- Input:

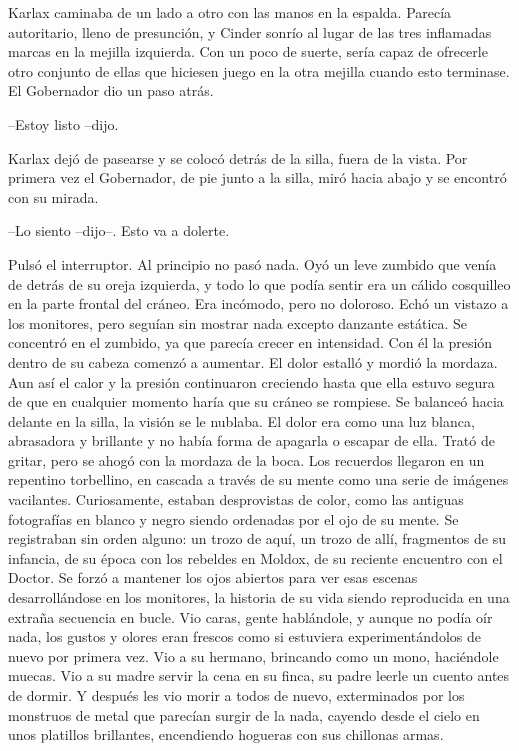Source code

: Karlax caminaba de un lado a otro con las manos en la espalda. Parecía autoritario, lleno de presunción, y Cinder sonrío al lugar de las tres inflamadas marcas en la mejilla izquierda. Con un poco de suerte, sería capaz de ofrecerle otro conjunto de ellas que hiciesen juego en la otra mejilla cuando esto terminase. El Gobernador dio un paso atrás. 

--Estoy listo --dijo. 

Karlax dejó de pasearse y se colocó detrás de la silla, fuera de la vista. Por primera vez el Gobernador, de pie junto a la silla, miró hacia abajo y se encontró con su mirada. 

--Lo siento --dijo--. Esto va a dolerte. 

Pulsó el interruptor. Al principio no pasó nada. Oyó un leve zumbido que venía de detrás de su oreja izquierda, y todo lo que podía sentir era un cálido cosquilleo en la parte frontal del cráneo. Era incómodo, pero no doloroso. Echó un vistazo a los monitores, pero seguían sin mostrar nada excepto danzante estática.
Se concentró en el zumbido, ya que parecía crecer en intensidad. Con él la presión dentro de su cabeza comenzó a aumentar. El dolor estalló y mordió la mordaza. Aun así el calor y la presión continuaron creciendo hasta que ella estuvo segura de que en cualquier momento haría que su cráneo se rompiese. 
Se balanceó hacia delante en la silla, la visión se le nublaba. El dolor era como una luz blanca, abrasadora y brillante y no había forma de apagarla o escapar de ella. Trató de gritar, pero se ahogó con la mordaza de la boca. 
Los recuerdos llegaron en un repentino torbellino, en cascada a través de su mente como una serie de imágenes vacilantes. Curiosamente, estaban desprovistas de color, como las antiguas fotografías en blanco y negro siendo ordenadas por el ojo de su mente. Se registraban sin orden alguno: un trozo de aquí, un trozo de allí, fragmentos de su infancia, de su época con los rebeldes en Moldox, de su reciente encuentro con el Doctor. 
Se forzó a mantener los ojos abiertos para ver esas escenas desarrollándose en los monitores, la historia de su vida siendo reproducida en una extraña secuencia en bucle. 
Vio caras, gente hablándole, y aunque no podía oír nada, los gustos y olores eran frescos como si estuviera experimentándolos de nuevo por primera vez. 
Vio a su hermano, brincando como un mono, haciéndole muecas. Vio a su madre servir la cena en su finca, su padre leerle un cuento antes de dormir. Y después les vio morir a todos de nuevo, exterminados por los monstruos de metal que parecían surgir de la nada, cayendo desde el cielo en unos platillos brillantes, encendiendo hogueras con sus chillonas armas. 
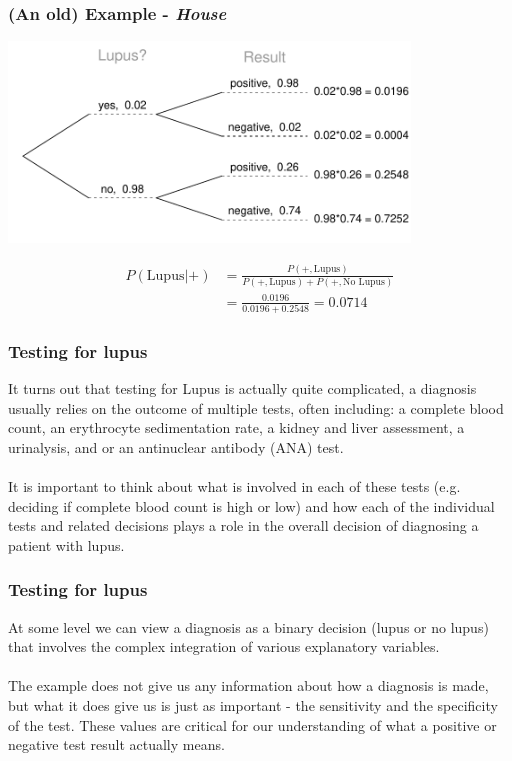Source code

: 
\begin{frame}
\frametitle{(An old) Example - \emph{House}}

\begin{center}
\includegraphics[width=0.8\textwidth]{9-5_logistic_reg/figures/tree_lupus.pdf}
\end{center}

{\footnotesize
\begin{align*}
P(\text{Lupus} | +)  &= \frac{P(+,\text{Lupus})}{P(+,\text{Lupus})+P(+,\text{No Lupus})} \\
                     &= \frac{0.0196}{0.0196+0.2548} = 0.0714
\end{align*}
}
\end{frame}


\begin{frame}
\frametitle{Testing for lupus}
It turns out that testing for Lupus is actually quite complicated, a diagnosis usually relies on the outcome of multiple tests, often including: a complete blood count, an erythrocyte sedimentation rate, a kidney and liver assessment, a urinalysis, and or an antinuclear antibody (ANA) test.\\
~\\
It is important to think about what is involved in each of these tests (e.g. deciding if complete blood count is high or low) and how each of the individual tests and related decisions plays a role in the overall decision of diagnosing a patient with lupus.\\

\end{frame}


\begin{frame}
\frametitle{Testing for lupus}

At some level we can view a diagnosis as a binary decision (lupus or no lupus) that involves the complex integration of various explanatory variables.\\
~\\
The example does not give us any information about how a diagnosis is made, but what it does give us is just as important - the sensitivity and the specificity of the test. These values are critical for our understanding of what a positive or negative test result actually means.

\end{frame}

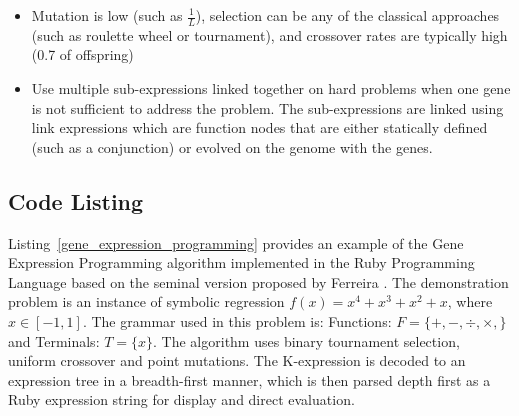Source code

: \begin{itemize}
	\item Mutation is low (such as $\frac{1}{L}$), selection can be any of the classical approaches (such as roulette wheel or tournament), and crossover rates are typically high (0.7 of offspring)
	\item Use multiple sub-expressions linked together on hard problems when one gene is not sufficient to address the problem. The sub-expressions are linked using link expressions which are function nodes that are either statically defined (such as a conjunction) or evolved on the genome with the genes.
\end{itemize}

\subsection{Code Listing}
Listing~\ref{gene_expression_programming} provides an example of the Gene Expression Programming algorithm implemented in the Ruby Programming Language based on the seminal version proposed by Ferreira \cite{Ferreira2001}.
The demonstration problem is an instance of symbolic regression $f(x)=x^4+x^3+x^2+x$, where $x\in[-1,1]$. The grammar used in this problem is: Functions: $F=\{+,-,\div,\times,\}$ and Terminals: $T=\{x\}$.
The algorithm uses binary tournament selection, uniform crossover and point mutations. The K-expression is decoded to an expression tree in a breadth-first manner, which is then parsed depth first as a Ruby expression string for display and direct evaluation.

- Prompt: In the material above, report how many lines hold the word "Ruby", and add nothing to the figure.

- Output: 2